Cause: Inadequate consolidation during placement (cold joint), trapped bleed water, failure of a topping at the bond line, inadequate concrete cover over reinforcing steel, water intrusion (freeze/thaw cycle), and corrosion/expansion of the reinforcing steel.
Prevention: Greater care in lift placement and consolidation, allowing more time for bleed water to dissipate before closing the surface, proper curing and sealing measures to prevent moisture ingress, and checks to insure minimum concrete cover over steel is provided.
Possible concrete repair methods:
Structural: Once again if the delamination extends to or beyond the reinforcing steel it must be treated as a structural repair.
- Sound the affected area and delineate perimeter.

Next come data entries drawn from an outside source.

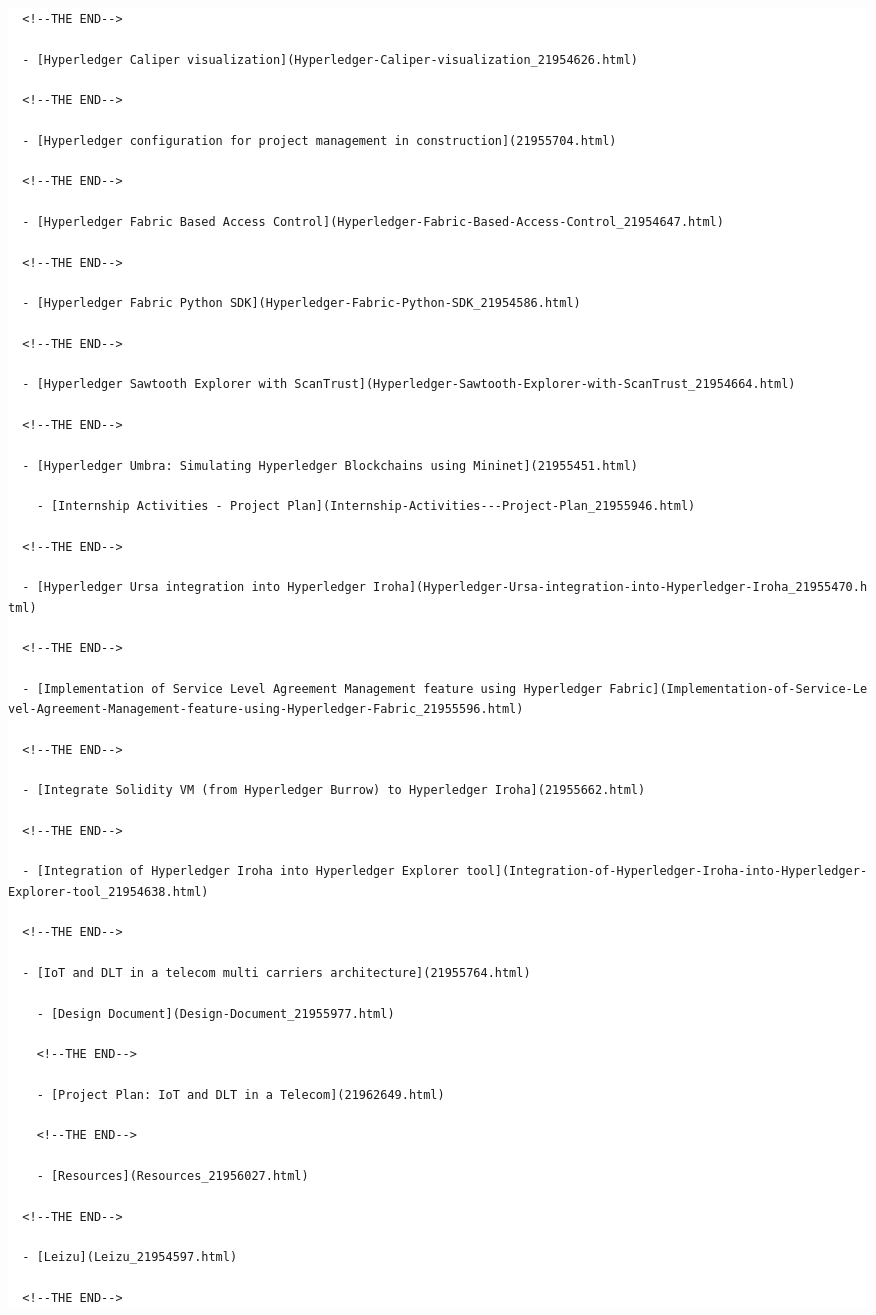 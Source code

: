       <!--THE END-->
      
      - [Hyperledger Caliper visualization](Hyperledger-Caliper-visualization_21954626.html)
      
      <!--THE END-->
      
      - [﻿Hyperledger configuration for project management in construction](21955704.html)
      
      <!--THE END-->
      
      - [Hyperledger Fabric Based Access Control](Hyperledger-Fabric-Based-Access-Control_21954647.html)
      
      <!--THE END-->
      
      - [Hyperledger Fabric Python SDK](Hyperledger-Fabric-Python-SDK_21954586.html)
      
      <!--THE END-->
      
      - [Hyperledger Sawtooth Explorer with ScanTrust](Hyperledger-Sawtooth-Explorer-with-ScanTrust_21954664.html)
      
      <!--THE END-->
      
      - [Hyperledger Umbra: Simulating Hyperledger Blockchains using Mininet](21955451.html)
        
        - [Internship Activities - Project Plan](Internship-Activities---Project-Plan_21955946.html)
      
      <!--THE END-->
      
      - [Hyperledger Ursa integration into Hyperledger Iroha](Hyperledger-Ursa-integration-into-Hyperledger-Iroha_21955470.html)
      
      <!--THE END-->
      
      - [Implementation of Service Level Agreement Management feature using Hyperledger Fabric](Implementation-of-Service-Level-Agreement-Management-feature-using-Hyperledger-Fabric_21955596.html)
      
      <!--THE END-->
      
      - [Integrate Solidity VM (from Hyperledger Burrow) to Hyperledger Iroha](21955662.html)
      
      <!--THE END-->
      
      - [Integration of Hyperledger Iroha into Hyperledger Explorer tool](Integration-of-Hyperledger-Iroha-into-Hyperledger-Explorer-tool_21954638.html)
      
      <!--THE END-->
      
      - [﻿IoT and DLT in a telecom multi carriers architecture](21955764.html)
        
        - [Design Document](Design-Document_21955977.html)
        
        <!--THE END-->
        
        - [Project Plan: IoT and DLT in a Telecom](21962649.html)
        
        <!--THE END-->
        
        - [Resources](Resources_21956027.html)
      
      <!--THE END-->
      
      - [Leizu](Leizu_21954597.html)
      
      <!--THE END-->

- Saw- cut perimeter to a minimum ½” deep.
- Chip unsound material down to a minimum depth of ½” beyond the reinforcing.
- Depending on the extent of corrosion, remove, replace, and/or clean, and prep reinforcing steel. Removal and replacement will require grouting dowels into the existing.
- Saturate surfaces (SSD)
- Apply bond scrub coat
- Patch with a high performance mortar. The selection of exactly which mortar will depend on specifics such as location (horizontal, vertical, or overhead), depth, most efficient placement method, and other characteristics like fiber-reinforcement, corrosion inhibitors.
- Cure and seal.
Functional/aesthetic only:
- Depending on repair depth and traffic (for slabs). Saw-cut perimeter of repair area to a minimum depth of ¼” (For durability, never attempt a feather-edged repair in an exterior traffic area)
- Saturate (SSD)
- Apply bond scrub coat
- Patch with a mortar appropriate to depth and traffic cure.